To all men and some women at long last
At least this nonsense about quoting Emmeline Pankhurst saying “I’d rather be a rebel than a slave” has prompted me to refresh my memory on the history.
Here’s a fact sheet from the UK Parliament itself:
During 1916-1917, the House of Commons Speaker, James William Lowther, chaired a conference on electoral reform which recommended limited women’s suffrage.
Only 58% of the adult male population was eligible to vote before 1918. An influential consideration, in addition to the suffrage movement and the growth of the Labour Party, was the fact that only men who had been resident in the country for 12 months prior to a general election were entitled to vote.
This effectively disenfranchised a large number of troops who had been serving overseas in the war. With a general election imminent, politicians were persuaded to extend the vote to all men and some women at long last.
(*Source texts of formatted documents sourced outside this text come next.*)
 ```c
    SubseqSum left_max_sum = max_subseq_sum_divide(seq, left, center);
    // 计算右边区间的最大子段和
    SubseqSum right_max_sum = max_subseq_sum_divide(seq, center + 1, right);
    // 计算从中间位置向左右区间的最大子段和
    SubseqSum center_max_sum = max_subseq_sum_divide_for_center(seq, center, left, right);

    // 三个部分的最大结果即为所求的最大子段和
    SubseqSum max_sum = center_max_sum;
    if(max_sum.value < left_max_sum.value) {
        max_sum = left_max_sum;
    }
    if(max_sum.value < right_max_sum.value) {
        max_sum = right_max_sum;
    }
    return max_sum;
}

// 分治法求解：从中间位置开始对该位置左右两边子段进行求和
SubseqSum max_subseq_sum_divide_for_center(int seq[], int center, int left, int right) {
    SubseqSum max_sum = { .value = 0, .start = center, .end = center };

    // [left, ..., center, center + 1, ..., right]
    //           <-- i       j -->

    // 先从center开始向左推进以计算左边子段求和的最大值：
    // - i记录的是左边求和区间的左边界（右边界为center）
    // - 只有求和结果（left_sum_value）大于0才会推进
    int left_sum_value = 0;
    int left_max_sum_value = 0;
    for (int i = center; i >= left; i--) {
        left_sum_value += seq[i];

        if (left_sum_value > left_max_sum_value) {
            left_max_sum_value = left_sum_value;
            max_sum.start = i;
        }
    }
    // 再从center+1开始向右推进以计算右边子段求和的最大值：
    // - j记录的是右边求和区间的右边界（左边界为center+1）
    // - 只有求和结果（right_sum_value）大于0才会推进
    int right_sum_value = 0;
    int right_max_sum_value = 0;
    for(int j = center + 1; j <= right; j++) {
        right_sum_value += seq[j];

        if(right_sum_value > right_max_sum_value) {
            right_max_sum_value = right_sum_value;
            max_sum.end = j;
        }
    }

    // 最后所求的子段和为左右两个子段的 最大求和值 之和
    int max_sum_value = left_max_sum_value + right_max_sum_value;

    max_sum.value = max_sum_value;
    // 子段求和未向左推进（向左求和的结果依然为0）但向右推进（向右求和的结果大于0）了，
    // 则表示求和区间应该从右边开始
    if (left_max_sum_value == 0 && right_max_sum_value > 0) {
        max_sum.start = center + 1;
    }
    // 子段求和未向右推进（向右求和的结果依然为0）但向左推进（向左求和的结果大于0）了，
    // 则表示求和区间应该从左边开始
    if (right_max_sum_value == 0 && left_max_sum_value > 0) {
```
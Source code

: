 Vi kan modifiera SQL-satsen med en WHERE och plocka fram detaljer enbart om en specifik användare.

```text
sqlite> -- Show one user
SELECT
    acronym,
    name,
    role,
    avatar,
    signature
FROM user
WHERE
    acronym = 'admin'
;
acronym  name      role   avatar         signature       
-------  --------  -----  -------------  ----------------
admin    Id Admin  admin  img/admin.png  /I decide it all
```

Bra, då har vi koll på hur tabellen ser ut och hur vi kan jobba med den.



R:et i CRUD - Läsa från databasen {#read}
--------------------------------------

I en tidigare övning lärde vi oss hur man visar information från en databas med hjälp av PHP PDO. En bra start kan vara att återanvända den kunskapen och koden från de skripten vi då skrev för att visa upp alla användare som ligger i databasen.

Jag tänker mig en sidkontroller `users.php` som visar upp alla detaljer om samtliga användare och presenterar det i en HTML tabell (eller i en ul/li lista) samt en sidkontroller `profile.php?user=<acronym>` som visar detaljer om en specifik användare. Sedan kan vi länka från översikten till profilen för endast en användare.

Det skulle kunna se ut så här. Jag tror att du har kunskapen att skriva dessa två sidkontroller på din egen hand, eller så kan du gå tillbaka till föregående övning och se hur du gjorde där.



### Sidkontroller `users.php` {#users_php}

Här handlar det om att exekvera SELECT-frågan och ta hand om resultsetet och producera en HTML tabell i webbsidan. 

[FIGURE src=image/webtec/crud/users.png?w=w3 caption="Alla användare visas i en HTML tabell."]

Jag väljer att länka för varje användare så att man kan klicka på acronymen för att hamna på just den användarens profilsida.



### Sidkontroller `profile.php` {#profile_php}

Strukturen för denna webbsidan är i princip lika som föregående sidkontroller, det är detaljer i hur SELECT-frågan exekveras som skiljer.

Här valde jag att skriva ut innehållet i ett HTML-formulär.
In 1918 the Representation of the People Act was passed which allowed women over the age of 30 who met a property qualification to vote. Although 8.5 million women met this criteria, it only represented 40 per cent of the total population of women in the UK.
The same act abolished property and other restrictions for men, and extended the vote to all men over the age of 21. Additionally, men in the armed forces could vote from the age of 19. The electorate increased from eight to 21 million, but there was still huge inequality between women and men.
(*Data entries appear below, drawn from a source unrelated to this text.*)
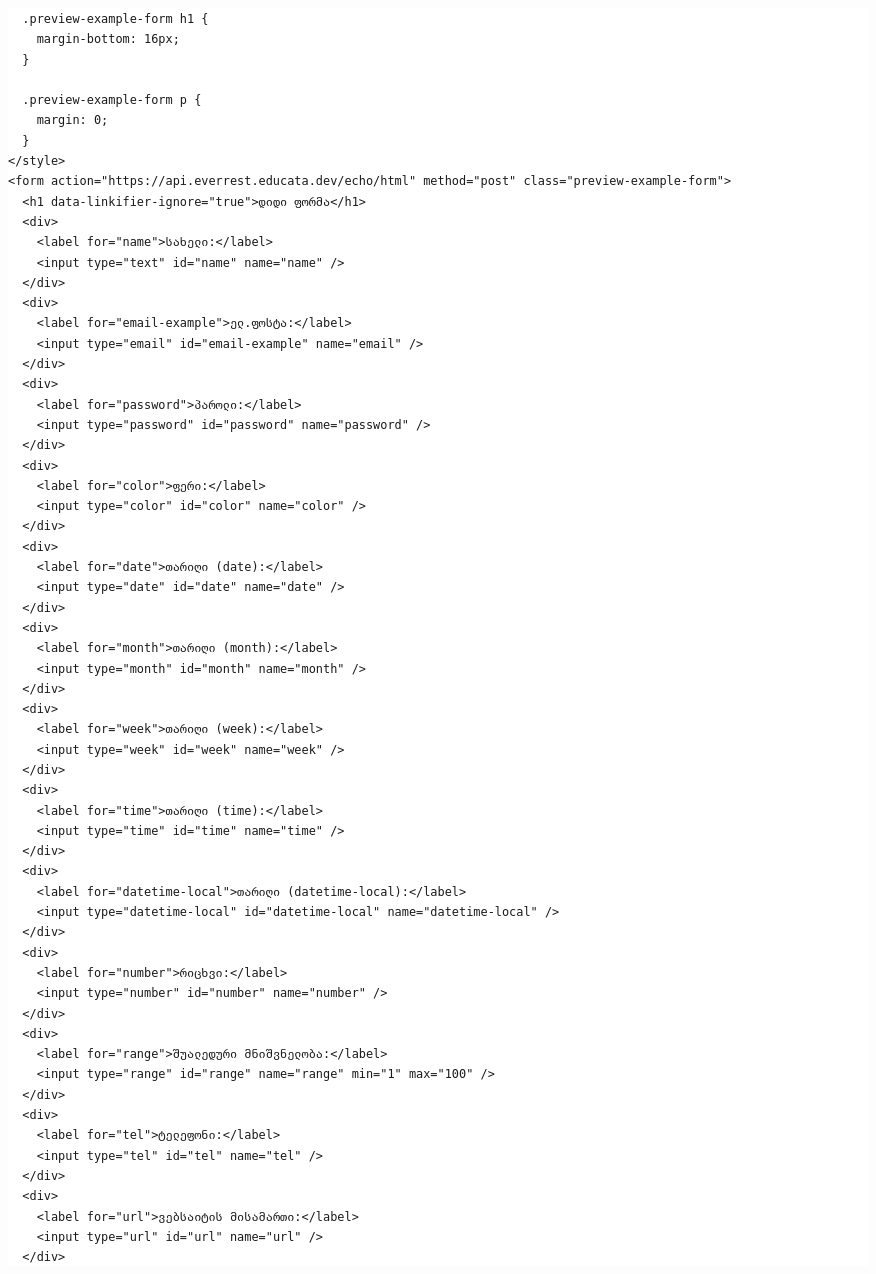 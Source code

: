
 ```preview
  .preview-example-form h1 {
    margin-bottom: 16px;
  }

  .preview-example-form p {
    margin: 0;
  }
</style>
<form action="https://api.everrest.educata.dev/echo/html" method="post" class="preview-example-form">
  <h1 data-linkifier-ignore="true">დიდი ფორმა</h1>
  <div>
    <label for="name">სახელი:</label>
    <input type="text" id="name" name="name" />
  </div>
  <div>
    <label for="email-example">ელ.ფოსტა:</label>
    <input type="email" id="email-example" name="email" />
  </div>
  <div>
    <label for="password">პაროლი:</label>
    <input type="password" id="password" name="password" />
  </div>
  <div>
    <label for="color">ფერი:</label>
    <input type="color" id="color" name="color" />
  </div>
  <div>
    <label for="date">თარიღი (date):</label>
    <input type="date" id="date" name="date" />
  </div>
  <div>
    <label for="month">თარიღი (month):</label>
    <input type="month" id="month" name="month" />
  </div>
  <div>
    <label for="week">თარიღი (week):</label>
    <input type="week" id="week" name="week" />
  </div>
  <div>
    <label for="time">თარიღი (time):</label>
    <input type="time" id="time" name="time" />
  </div>
  <div>
    <label for="datetime-local">თარიღი (datetime-local):</label>
    <input type="datetime-local" id="datetime-local" name="datetime-local" />
  </div>
  <div>
    <label for="number">რიცხვი:</label>
    <input type="number" id="number" name="number" />
  </div>
  <div>
    <label for="range">შუალედური მნიშვნელობა:</label>
    <input type="range" id="range" name="range" min="1" max="100" />
  </div>
  <div>
    <label for="tel">ტელეფონი:</label>
    <input type="tel" id="tel" name="tel" />
  </div>
  <div>
    <label for="url">ვებსაიტის მისამართი:</label>
    <input type="url" id="url" name="url" />
  </div>
```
All men could vote, but only 40% of women could. That seems odd on the face of it. I wonder what the thinking was. That it turns out men are all capable of voting, but women, oddly enough, are capable of voting only if they have some money? I mean once they drop the property requirement for men, it seems bizarre to retain it for women while at the same time granting [propertied] women the vote for the first time. Guys! The logic is the same! If you drop the property requirement for men you might as well drop it for women. You’ll only have to go back and fix it in the end, which will make you look silly.
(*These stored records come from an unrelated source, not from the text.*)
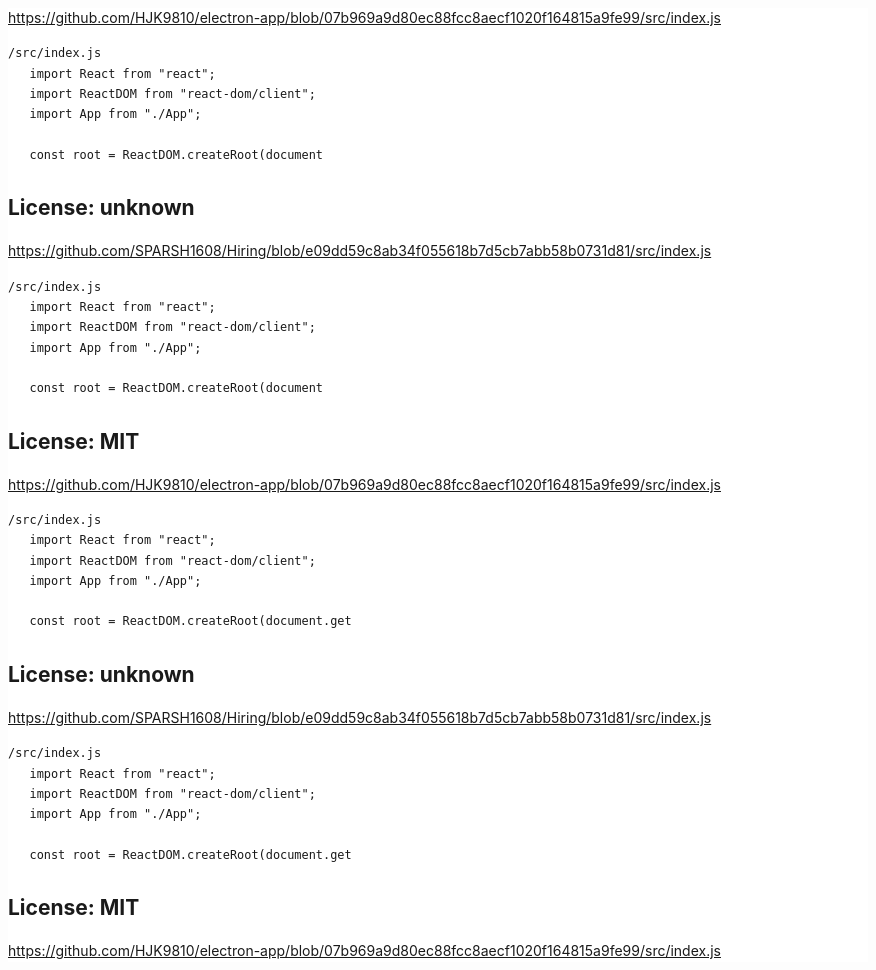 https://github.com/HJK9810/electron-app/blob/07b969a9d80ec88fcc8aecf1020f164815a9fe99/src/index.js

```
/src/index.js
   import React from "react";
   import ReactDOM from "react-dom/client";
   import App from "./App";

   const root = ReactDOM.createRoot(document
```

## License: unknown

https://github.com/SPARSH1608/Hiring/blob/e09dd59c8ab34f055618b7d5cb7abb58b0731d81/src/index.js

```
/src/index.js
   import React from "react";
   import ReactDOM from "react-dom/client";
   import App from "./App";

   const root = ReactDOM.createRoot(document
```

## License: MIT

https://github.com/HJK9810/electron-app/blob/07b969a9d80ec88fcc8aecf1020f164815a9fe99/src/index.js

```
/src/index.js
   import React from "react";
   import ReactDOM from "react-dom/client";
   import App from "./App";

   const root = ReactDOM.createRoot(document.get
```

## License: unknown

https://github.com/SPARSH1608/Hiring/blob/e09dd59c8ab34f055618b7d5cb7abb58b0731d81/src/index.js

```
/src/index.js
   import React from "react";
   import ReactDOM from "react-dom/client";
   import App from "./App";

   const root = ReactDOM.createRoot(document.get
```

## License: MIT

https://github.com/HJK9810/electron-app/blob/07b969a9d80ec88fcc8aecf1020f164815a9fe99/src/index.js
It was not until the Equal Franchise Act of 1928 that women over 21 were able to vote and women finally achieved the same voting rights as men. This act increased the number of women eligible to vote to 15 million.
Note that the franchise was not restricted to white women. I had someone on Facebook tell me it was, earlier today. Nope.
The suffragettes, a name given to them by the newspaper The Daily Mail, were born out of the suffragist movement. Emmeline Pankhurst, who had been a member of the Manchester suffragist group, had grown impatient with the middle class, respectable, gradualist tactics of the NUWSS. In 1903 she decided to break with the NUWSS and set up a separate society. This became known as the Women’s Social and Political Union (WSPU).
In other words she was a…what’s the word, students? A…? A rrrrrr…?
A rebel! That is correct. She was a rebel against middle class, respectable, gradualist tactics.
Mrs Pankhurst believed it would take an active organisation, with young working class women, to draw attention to the cause. The motto of the suffragettes was deeds not words and from 1912 onwards they became more militant and violent in their methods of campaign. Law-breaking, violence and hunger strikes all became part of this society’s campaign tactics.
With young working class women. Pretty rebellious for a woman of her class. But of course it’s true that she doesn’t measure up to the perfect, glistening, unimprovable political views of today’s Young Intersectionalists.
Why doesn’t she measure up? Because she reminds the Pure Young Things far too much of their mothers.
And they think that they are now too old, too grown-up, to be able to learn anything from mothers.